BLP Diane | Breast CancerDiane is an angel investor, philanthropist, mentor, aspiring author and an advocate to bring more attention to the psychological impact of traumatic illnesses, particularly cancer. She is also Sr. Vice President of Media and Investor Relations and serves on the Board of Directors of Bye Aerospace. The aerospace engineering company is developing the “Sun Flyer” family of all-electric aircraft in addition to a family of advanced, medium-altitude, long-endurance solar-electric aircraft called “StratoAirNet” and “Solesa.”
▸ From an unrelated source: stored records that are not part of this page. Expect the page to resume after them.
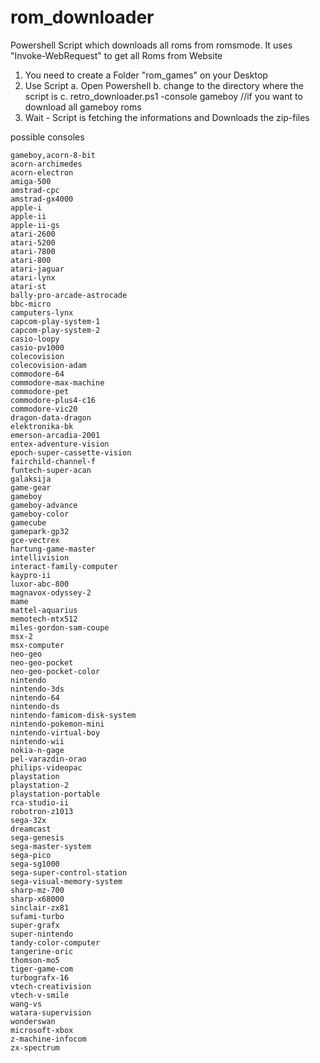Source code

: # rom_downloader
Powershell Script which downloads all roms from romsmode.
It uses "Invoke-WebRequest" to get all Roms from Website

1. You need to create a Folder "rom_games" on your Desktop
2. Use Script
  a. Open Powershell
  b. change to the directory where the script is
  c. retro_downloader.ps1 -console gameboy //if you want to download all gameboy roms
3. Wait - Script is fetching the informations and Downloads the zip-files

possible consoles

    gameboy,acorn-8-bit
    acorn-archimedes
    acorn-electron
    amiga-500
    amstrad-cpc
    amstrad-gx4000
    apple-i
    apple-ii
    apple-ii-gs
    atari-2600
    atari-5200
    atari-7800
    atari-800
    atari-jaguar
    atari-lynx
    atari-st
    bally-pro-arcade-astrocade
    bbc-micro
    camputers-lynx
    capcom-play-system-1
    capcom-play-system-2
    casio-loopy
    casio-pv1000
    colecovision
    colecovision-adam
    commodore-64
    commodore-max-machine
    commodore-pet
    commodore-plus4-c16
    commodore-vic20
    dragon-data-dragon
    elektronika-bk
    emerson-arcadia-2001
    entex-adventure-vision
    epoch-super-cassette-vision
    fairchild-channel-f
    funtech-super-acan
    galaksija
    game-gear
    gameboy
    gameboy-advance
    gameboy-color
    gamecube
    gamepark-gp32
    gce-vectrex
    hartung-game-master
    intellivision
    interact-family-computer
    kaypro-ii
    luxor-abc-800
    magnavox-odyssey-2
    mame
    mattel-aquarius
    memotech-mtx512
    miles-gordon-sam-coupe
    msx-2
    msx-computer
    neo-geo
    neo-geo-pocket
    neo-geo-pocket-color
    nintendo
    nintendo-3ds
    nintendo-64
    nintendo-ds
    nintendo-famicom-disk-system
    nintendo-pokemon-mini
    nintendo-virtual-boy
    nintendo-wii
    nokia-n-gage
    pel-varazdin-orao
    philips-videopac
    playstation
    playstation-2
    playstation-portable
    rca-studio-ii
    robotron-z1013
    sega-32x
    dreamcast
    sega-genesis
    sega-master-system
    sega-pico
    sega-sg1000
    sega-super-control-station
    sega-visual-memory-system
    sharp-mz-700
    sharp-x68000
    sinclair-zx81
    sufami-turbo
    super-grafx
    super-nintendo
    tandy-color-computer
    tangerine-oric
    thomson-mo5
    tiger-game-com
    turbografx-16
    vtech-creativision
    vtech-v-smile
    wang-vs
    watara-supervision
    wonderswan
    microsoft-xbox
    z-machine-infocom
    zx-spectrum
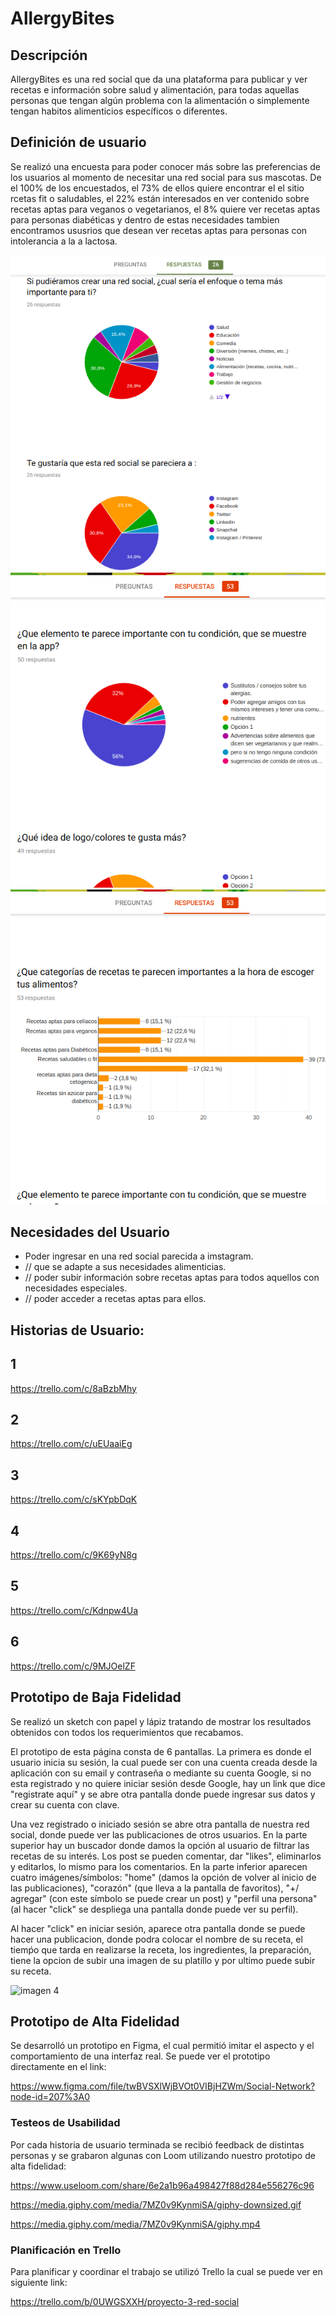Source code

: # AllergyBites

## **Descripción**

AllergyBites es una red social que da una plataforma para publicar y ver recetas e información sobre salud y alimentación, para todas aquellas personas que tengan algún problema con la alimentación o simplemente tengan habitos alimenticios específicos o diferentes.

## **Definición de usuario**

Se realizó una encuesta para poder conocer más sobre las preferencias de los usuarios al momento de necesitar una red social para sus mascotas. De el 100% de los encuestados, el 73% de ellos quiere encontrar el el sitio rcetas fit o saludables, el 22% están interesados en ver contenido sobre recetas aptas para veganos o vegetarianos, el 8% quiere ver recetas aptas para personas diabéticas y dentro de estas necesidades tambien encontramos ususrios que desean ver recetas aptas para personas con intolerancia a la a lactosa.

![imagen 1](src//assets/Moodboard/encuesta1.png)
![imagen 2](src//assets/Moodboard/encuesta2.png)
![imagen 3](src//assets/Moodboard/encuesta3.png)

## **Necesidades del Usuario**

* Poder ingresar en una red social parecida a imstagram.
* // que se adapte a sus necesidades alimenticias.
* // poder subir información sobre recetas aptas para todos aquellos con necesidades especiales.
* // poder acceder a recetas aptas para ellos.

## **Historias de Usuario:**

## 1 
 https://trello.com/c/8aBzbMhy

## 2
 https://trello.com/c/uEUaaiEg

## 3
 https://trello.com/c/sKYpbDqK

## 4
 https://trello.com/c/9K69yN8g

 ## 5
 https://trello.com/c/Kdnpw4Ua
 
 ## 6
 https://trello.com/c/9MJOelZF

 ## **Prototipo de Baja Fidelidad** 

Se realizó un sketch con papel y lápiz tratando de mostrar los resultados obtenidos con todos los requerimientos que recabamos.

 El prototipo de esta página consta de 6 pantallas. La primera es donde el usuario inicia su sesión, la cual puede ser con una cuenta creada desde la aplicación con su email y contraseña o mediante su cuenta Google, si no esta registrado y no quiere iniciar sesión desde Google, hay un link que dice "registrate aquí" y se abre otra pantalla donde puede ingresar sus datos y crear su cuenta con clave.

Una vez registrado o iniciado sesión se abre otra pantalla de nuestra red social, donde puede ver las publicaciones de otros usuarios. En la parte superior hay un buscador donde damos la opción al usuario de filtrar las recetas de su interés. Los post se pueden comentar, dar "likes", eliminarlos y editarlos, lo mismo para los comentarios. En la parte inferior aparecen cuatro imágenes/símbolos: "home" (damos la opción de volver al inicio de las publicaciones), "corazón" (que lleva a la pantalla de favoritos), "+/ agregar" (con este símbolo se puede crear un post) y "perfil una persona" (al hacer "click" se despliega una pantalla donde puede ver su perfil).

Al hacer "click" en iniciar sesión, aparece otra pantalla donde se puede hacer una publicacion, donde podra colocar el nombre de su receta, el tiemṕo que tarda en realizarse la receta, los ingredientes, la preparación, tiene la opcion de subir una imagen de su platillo y por ultimo puede subir su receta.

 ![imagen 4](src/assets/Moodboard/prototipodebaja.png)

## **Prototipo de Alta Fidelidad**

 Se desarrolló un prototipo en Figma, el cual permitió imitar el aspecto y el comportamiento de una interfaz real.
 Se puede ver el prototipo directamente en el link:

 https://www.figma.com/file/twBVSXlWjBVOt0VIBjHZWm/Social-Network?node-id=207%3A0

### **Testeos de Usabilidad**
Por cada historia de usuario terminada se recibió feedback de distintas personas y se grabaron algunas con Loom utilizando nuestro prototipo de alta fidelidad:

https://www.useloom.com/share/6e2a1b96a498427f88d284e556276c96

https://media.giphy.com/media/7MZ0v9KynmiSA/giphy-downsized.gif

https://media.giphy.com/media/7MZ0v9KynmiSA/giphy.mp4

### **Planificación en Trello**

Para planificar y coordinar el trabajo se utilizó Trello
la cual se puede ver en siguiente link:

https://trello.com/b/0UWGSXXH/proyecto-3-red-social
Near the end of her 16 chemo treatments for late Stage III breast cancer in 2015, Diane searched for a professional counselor to help her sort out her pendulum of emotions. After discussing her situation with her medical oncologist, health professionals and other survivors, she discovered there are very few professionals who specialize in helping a business executive like herself make sense of her experience. So, at her one-year anniversary as a survivor, Diane founded the Center for Oncology Psychology Excellence (COPE) at the University of Denver’s Graduate School of Professional Psychology, the first specialty program in the country to offer graduate-level coursework in psychosocial oncology to clinical psychology students. She has published a book about her cancer experience that inspired her to launch COPE, is a national speaker on women in business, survivorship and philanthropy, and advocates for individualized psychosocial support for cancer survivors and their caregivers.